After all that, we ended part 4, by arriving at this odd looking diagram below…

What you are looking at is something called the CALL model, which stands for “Conditions to Actionable Lessons Learnt”. I originally developed the model with Dialogue Mapping and knowledge management in mind – essentially to help my clients do a better job of integrating double loop learning into their projects. However, it soon became apparent that it was valuable in various SharePoint contexts too.

Single vs. double loop learning

In the previous paragraph I made a reference to “double loop learning” without explaining what it was, so let’s quickly make amends because it is interesting stuff. The idea of single and double loop learning has been around for close to 40 years – it was in 1974 when Chris Argyris came up with the idea. To explain, let’s bring back our trusty SharePoint 2010 governance poster that I trash-talked in the first and fourth articles…

If you have not seen this poster before, it represents what Microsoft believe to be the focus areas for SharePoint 2010 governance. Many people – consultants in particular – will take the information in this poster for granted and create SharePoint governance plans that try to cover off the various areas it suggests to be covered. Everyone will feel good because they have ticked all the boxes of this authoritative fountain of SharePoint wisdom.

Then, if SharePoint then fails to live up to expectations, many will look at the poster and wonder which areas they did not adequately cover. They will study the poster, search Google or Wikipedia for better definitions of the terms listed and then make another reattempt, trying to do an even better job of implementing the wisdom contained therein.
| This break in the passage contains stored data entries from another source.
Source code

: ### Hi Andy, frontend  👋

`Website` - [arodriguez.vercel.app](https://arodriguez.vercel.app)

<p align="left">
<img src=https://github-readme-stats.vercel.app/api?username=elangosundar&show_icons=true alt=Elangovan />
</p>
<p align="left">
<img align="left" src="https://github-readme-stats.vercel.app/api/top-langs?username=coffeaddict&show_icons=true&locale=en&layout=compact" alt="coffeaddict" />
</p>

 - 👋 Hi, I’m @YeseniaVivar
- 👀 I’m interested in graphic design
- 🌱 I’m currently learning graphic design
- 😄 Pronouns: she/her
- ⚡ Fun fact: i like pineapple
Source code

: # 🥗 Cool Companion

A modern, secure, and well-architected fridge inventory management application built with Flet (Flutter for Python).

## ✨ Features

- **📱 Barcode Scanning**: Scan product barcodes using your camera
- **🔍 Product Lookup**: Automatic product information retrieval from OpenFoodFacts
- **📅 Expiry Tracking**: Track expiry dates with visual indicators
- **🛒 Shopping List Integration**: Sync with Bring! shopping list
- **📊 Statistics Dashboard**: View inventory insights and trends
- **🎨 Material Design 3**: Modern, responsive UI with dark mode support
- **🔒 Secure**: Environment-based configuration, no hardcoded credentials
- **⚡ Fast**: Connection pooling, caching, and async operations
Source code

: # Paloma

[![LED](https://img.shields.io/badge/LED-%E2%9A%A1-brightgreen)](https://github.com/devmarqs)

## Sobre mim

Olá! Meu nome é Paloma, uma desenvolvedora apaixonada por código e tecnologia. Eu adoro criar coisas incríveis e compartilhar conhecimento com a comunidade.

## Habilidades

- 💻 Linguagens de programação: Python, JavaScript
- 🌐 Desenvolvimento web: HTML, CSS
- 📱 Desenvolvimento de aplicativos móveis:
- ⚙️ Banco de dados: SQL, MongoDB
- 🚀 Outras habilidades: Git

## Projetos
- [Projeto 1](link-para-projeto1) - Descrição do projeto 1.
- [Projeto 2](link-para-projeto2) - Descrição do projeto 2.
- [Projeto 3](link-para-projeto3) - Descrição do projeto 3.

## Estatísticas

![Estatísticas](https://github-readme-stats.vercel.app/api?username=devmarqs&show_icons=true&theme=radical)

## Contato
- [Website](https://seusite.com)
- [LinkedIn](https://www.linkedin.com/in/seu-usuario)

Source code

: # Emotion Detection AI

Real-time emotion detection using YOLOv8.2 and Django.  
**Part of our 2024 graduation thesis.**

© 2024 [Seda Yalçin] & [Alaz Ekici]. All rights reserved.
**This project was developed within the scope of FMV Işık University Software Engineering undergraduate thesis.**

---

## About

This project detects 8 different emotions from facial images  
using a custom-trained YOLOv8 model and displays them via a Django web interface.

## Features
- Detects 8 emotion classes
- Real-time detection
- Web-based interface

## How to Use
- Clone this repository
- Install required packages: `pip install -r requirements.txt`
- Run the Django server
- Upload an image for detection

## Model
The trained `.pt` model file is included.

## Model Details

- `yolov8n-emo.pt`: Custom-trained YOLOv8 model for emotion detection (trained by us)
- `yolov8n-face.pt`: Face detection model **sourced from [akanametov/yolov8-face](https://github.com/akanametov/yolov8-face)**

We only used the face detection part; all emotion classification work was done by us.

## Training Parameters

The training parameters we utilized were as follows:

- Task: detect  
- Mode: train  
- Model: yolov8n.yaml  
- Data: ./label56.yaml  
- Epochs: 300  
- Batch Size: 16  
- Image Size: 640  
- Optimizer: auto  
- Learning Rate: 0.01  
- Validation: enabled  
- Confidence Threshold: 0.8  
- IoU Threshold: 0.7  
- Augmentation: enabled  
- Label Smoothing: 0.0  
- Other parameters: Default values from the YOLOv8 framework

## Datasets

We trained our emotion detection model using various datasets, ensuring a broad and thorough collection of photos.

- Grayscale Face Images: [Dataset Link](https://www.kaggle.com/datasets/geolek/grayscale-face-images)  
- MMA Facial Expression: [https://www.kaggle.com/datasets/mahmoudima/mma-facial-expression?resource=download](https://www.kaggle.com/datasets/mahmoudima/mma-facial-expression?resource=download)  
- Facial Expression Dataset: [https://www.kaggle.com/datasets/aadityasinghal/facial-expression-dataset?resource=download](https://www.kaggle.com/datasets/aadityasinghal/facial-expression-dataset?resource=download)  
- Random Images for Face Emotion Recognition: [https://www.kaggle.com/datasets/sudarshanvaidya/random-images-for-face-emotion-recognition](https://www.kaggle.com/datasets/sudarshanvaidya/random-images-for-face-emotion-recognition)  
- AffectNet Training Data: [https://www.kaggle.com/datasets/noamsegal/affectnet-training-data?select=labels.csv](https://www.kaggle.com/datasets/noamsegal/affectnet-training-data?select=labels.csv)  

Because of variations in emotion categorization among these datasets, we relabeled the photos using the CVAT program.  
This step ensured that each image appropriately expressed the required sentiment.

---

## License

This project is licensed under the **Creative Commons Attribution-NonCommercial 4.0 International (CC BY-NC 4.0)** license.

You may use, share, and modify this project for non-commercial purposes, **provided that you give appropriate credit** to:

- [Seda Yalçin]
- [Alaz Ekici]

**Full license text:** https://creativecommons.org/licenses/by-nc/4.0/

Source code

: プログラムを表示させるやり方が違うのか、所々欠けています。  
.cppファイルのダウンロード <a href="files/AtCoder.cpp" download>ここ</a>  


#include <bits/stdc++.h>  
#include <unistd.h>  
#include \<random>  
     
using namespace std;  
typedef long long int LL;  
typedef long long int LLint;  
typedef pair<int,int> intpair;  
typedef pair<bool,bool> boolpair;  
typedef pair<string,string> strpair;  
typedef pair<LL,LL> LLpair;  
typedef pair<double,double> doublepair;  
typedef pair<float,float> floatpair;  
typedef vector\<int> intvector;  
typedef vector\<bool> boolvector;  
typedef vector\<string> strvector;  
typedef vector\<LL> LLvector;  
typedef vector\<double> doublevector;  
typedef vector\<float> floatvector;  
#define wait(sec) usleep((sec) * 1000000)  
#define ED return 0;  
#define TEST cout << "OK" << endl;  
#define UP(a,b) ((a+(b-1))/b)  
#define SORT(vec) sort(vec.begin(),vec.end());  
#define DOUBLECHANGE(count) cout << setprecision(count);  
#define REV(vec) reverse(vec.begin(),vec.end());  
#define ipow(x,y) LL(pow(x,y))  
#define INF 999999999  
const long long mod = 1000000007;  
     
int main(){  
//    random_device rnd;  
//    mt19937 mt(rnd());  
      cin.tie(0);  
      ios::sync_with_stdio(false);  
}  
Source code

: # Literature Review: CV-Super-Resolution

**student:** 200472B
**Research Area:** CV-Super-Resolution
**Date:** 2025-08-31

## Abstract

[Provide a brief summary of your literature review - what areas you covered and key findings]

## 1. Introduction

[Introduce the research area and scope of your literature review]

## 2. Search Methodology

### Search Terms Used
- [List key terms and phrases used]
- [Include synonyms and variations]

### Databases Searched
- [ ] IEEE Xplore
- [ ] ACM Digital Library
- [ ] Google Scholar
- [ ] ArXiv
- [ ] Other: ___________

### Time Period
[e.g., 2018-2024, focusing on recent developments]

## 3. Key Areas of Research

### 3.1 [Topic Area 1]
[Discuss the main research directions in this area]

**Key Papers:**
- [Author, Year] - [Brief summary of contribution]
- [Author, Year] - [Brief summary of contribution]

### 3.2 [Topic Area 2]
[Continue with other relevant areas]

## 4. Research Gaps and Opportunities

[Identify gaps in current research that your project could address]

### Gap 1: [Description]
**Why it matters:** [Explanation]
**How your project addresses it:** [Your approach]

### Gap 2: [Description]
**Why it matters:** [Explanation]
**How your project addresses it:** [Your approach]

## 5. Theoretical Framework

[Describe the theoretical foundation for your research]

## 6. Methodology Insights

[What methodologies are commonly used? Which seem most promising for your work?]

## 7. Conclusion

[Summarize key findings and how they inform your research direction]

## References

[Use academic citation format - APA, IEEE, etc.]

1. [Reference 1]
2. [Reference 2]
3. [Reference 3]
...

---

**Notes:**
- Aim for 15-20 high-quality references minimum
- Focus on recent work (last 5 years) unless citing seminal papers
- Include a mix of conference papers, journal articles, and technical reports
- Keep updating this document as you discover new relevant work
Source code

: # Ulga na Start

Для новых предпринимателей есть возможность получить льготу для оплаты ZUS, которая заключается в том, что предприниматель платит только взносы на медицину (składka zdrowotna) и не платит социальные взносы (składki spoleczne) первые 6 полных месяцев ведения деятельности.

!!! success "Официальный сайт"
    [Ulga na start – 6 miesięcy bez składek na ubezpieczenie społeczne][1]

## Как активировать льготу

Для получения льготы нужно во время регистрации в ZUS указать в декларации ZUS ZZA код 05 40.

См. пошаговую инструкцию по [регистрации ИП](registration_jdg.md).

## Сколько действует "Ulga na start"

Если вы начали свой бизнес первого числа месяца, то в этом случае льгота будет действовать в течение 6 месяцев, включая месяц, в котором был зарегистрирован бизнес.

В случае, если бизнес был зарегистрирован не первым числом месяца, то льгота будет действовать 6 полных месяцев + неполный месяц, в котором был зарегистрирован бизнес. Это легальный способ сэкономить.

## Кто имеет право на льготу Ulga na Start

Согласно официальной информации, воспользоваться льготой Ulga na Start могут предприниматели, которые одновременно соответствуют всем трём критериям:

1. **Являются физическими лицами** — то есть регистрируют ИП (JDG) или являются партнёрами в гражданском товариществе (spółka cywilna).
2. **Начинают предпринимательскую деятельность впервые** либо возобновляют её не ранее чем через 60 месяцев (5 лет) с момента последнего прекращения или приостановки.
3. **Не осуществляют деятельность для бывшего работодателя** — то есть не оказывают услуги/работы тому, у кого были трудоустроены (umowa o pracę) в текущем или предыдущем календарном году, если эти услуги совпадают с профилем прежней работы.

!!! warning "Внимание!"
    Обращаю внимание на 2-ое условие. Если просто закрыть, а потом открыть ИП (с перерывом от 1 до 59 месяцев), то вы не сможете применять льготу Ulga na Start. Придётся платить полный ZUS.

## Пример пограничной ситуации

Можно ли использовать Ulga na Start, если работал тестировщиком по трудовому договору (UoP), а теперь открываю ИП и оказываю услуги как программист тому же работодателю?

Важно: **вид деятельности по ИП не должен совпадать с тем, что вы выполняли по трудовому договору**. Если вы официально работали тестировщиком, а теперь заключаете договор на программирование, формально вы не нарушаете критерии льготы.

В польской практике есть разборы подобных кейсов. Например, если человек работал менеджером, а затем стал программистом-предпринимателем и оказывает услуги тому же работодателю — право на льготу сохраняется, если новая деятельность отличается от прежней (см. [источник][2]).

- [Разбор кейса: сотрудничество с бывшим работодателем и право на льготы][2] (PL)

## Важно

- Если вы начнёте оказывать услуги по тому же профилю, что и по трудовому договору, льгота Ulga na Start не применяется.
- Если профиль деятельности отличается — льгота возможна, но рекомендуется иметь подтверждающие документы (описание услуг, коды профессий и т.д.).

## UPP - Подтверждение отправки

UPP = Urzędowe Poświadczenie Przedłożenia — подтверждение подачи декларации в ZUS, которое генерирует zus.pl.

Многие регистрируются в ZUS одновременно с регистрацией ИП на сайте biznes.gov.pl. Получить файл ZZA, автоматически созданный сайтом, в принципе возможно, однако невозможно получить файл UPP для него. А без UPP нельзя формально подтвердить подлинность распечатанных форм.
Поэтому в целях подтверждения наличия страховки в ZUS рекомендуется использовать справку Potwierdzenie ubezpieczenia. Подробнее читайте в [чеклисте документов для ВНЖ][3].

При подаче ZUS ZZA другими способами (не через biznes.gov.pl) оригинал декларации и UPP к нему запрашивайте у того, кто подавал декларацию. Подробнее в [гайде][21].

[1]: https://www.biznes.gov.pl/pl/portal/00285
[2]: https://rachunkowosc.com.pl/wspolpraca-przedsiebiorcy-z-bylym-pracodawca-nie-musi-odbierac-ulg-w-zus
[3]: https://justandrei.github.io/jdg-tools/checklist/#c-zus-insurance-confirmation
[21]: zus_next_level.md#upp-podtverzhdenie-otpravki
This my friends, is a shining example of single loop learning. Single loop learning, as described in this article “seems to be present when goals, values, frameworks and, to a significant extent, strategies are taken for granted. The emphasis is on techniques and making techniques more efficient.” In single loop learning, the fundamental premise of a course of action remains unchanged. All of the energy of learning is directed to making sure “we get it right this time.” In short, in a single loop learning scenario, repeated attempts are made at solving the same issue, but no-one questions the underlying premise of the strategy.

Now in case you haven’t noticed, I spent the first three posts of this series “questioning the underlying premise” of the above SharePoint governance poster. So in effect I’ve been introducing you to the notion of double loop learning already. Double-loop learning involves taking a deeper look at what is going on. In double-loop learning, having attempted to achieve a goal on different occasions, the goal itself may be modified, re-framed or rejected in the light of the experience gained in trying to achieve it. Think about it – double loop learning actually happened in organisations people would never say things like “well that’s always how we have done it here.”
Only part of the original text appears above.